Risk factors for CAR T-cell manufacturing failure and patient outcomes in large B-cell lymphoma: a report from the UK National CAR T Panel.

in Blood cancer journal by Vaishali Dulobdas, Amy A Kirkwood, Fabio Serpenti, Brijesh Gautama, Aikaterini Panopoulou, Amrith Mathew, Sumantha Gabriel, Ram Malladi, Jessica Pealing, Denise Bonney, Emma Nicholson, Caroline Besley, Sara Ghorashian, Andrea Kuhnl, Elizabeth Davies, Jackie Chappell, Anne Black, Tobias Menne, Maeve A O'Reilly, Robin Sanderson, Sridhar Chaganti

TLDR

  • A retrospective review of 981 patient records found that prior bendamustine therapy within 6 months was associated with CAR T-cell manufacturing failure risk, and remanufacturing led to infusion of a product in-specification in approximately 50% of cases.

Abstract

CAR T-cell manufacturing failure (MF) is a situation where the manufacturing process fails to yield a product or results in one which is out-of-specification (OOS). We conducted a multicentre retrospective review of factors contributing to MF and patient outcomes. Of 981 large B-cell lymphoma (LBCL) patients approved for CAR T-cell therapy, 38 (3.87%) had MF. Eleven patients received delayed infusion with a product in-specification (delayed-infused) following 21 remanufacturing attempts. OOS product was infused in 13 (OOS-infused), and 14 were not infused. For comparison, we included 38 LBCL controls without MF; 29 received infusion (controls-infused). Prior bendamustine was the only baseline variable associated with MF risk, largely due to therapy within 6 months; 23.7% MF vs 0% controls (P = 0.0029). Overall survival (OS) and progression-free survival (PFS) were not significantly different for infused patients, with 1-year OS (PFS) of 52.8% (46.2%), 46.8% (24.2%) and 68.4% (41.4%) for OOS-infused, delayed-infused and controls-infused respectively (PFS HR OOS-infused vs controls-infused 1.41, P = 0.40; delayed-infused vs controls-infused 1.64, P = 0.25; and OOS-infused vs delayed-infused 0.86, P = 0.76). CRS, ICANS and cytopenias were not significantly different between cohorts. Outcomes for OOS-infused LBCL patients following MF are encouraging. Remanufacturing led to infusion of a product in-specification in around 50% and may be an option for patients where a suitable OOS product is not available.

Overview

  • The study aimed to investigate factors contributing to CAR T-cell manufacturing failure (MF) and patient outcomes in large B-cell lymphoma (LBCL) patients.
  • A retrospective review of 981 patient records revealed 38 cases of MF, with 11 patients receiving a remanufactured product, 13 receiving OOS product, and 14 not receiving infusion.
  • The primary objective was to identify factors associated with MF risk and patient outcomes after MF and to explore the efficacy of remanufacturing.

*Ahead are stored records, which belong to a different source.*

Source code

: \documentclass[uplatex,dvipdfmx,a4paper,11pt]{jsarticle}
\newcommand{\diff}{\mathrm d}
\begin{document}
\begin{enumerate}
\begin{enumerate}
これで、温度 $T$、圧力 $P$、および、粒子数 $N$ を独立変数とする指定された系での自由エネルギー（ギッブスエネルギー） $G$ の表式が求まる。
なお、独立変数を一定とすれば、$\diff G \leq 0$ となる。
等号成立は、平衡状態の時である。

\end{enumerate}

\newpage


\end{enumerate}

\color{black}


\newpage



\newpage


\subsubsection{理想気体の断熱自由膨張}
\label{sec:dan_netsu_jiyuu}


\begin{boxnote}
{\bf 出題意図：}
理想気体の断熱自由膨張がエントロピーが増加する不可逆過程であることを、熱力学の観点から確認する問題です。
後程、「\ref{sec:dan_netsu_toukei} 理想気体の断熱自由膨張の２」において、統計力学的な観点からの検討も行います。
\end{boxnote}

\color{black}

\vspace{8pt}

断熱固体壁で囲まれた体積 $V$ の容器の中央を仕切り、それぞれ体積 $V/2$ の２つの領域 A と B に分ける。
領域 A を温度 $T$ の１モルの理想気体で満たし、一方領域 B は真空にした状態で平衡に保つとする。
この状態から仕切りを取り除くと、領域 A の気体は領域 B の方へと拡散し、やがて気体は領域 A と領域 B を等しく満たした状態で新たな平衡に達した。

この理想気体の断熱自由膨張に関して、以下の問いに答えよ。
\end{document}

Comparative Analysis & Findings

  • Prior bendamustine therapy within 6 months was the only baseline variable associated with MF risk, with 23.7% of patients experiencing MF compared to 0% of controls (P = 0.0029).
  • Overall survival (OS) and progression-free survival (PFS) were not significantly different between infused patients, with 1-year OS (PFS) rates ranging from 24.2% to 68.4% (PFS HR OOS-infused vs controls-infused 1.41, P = 0.40).
  • Cytopenias, CRS, and ICANS were not significantly different between cohorts.

Implications and Future Directions

  • Remanufacturing led to infusion of a product in-specification in approximately 50% of cases and may be an option for patients where a suitable OOS product is not available.
  • The study highlights the need for improved process controls and quality assurance measures to reduce MF events and improve patient outcomes.
  • Future studies should investigate the optimal duration of bendamustine therapy before CAR T-cell infusion to minimize MF risk.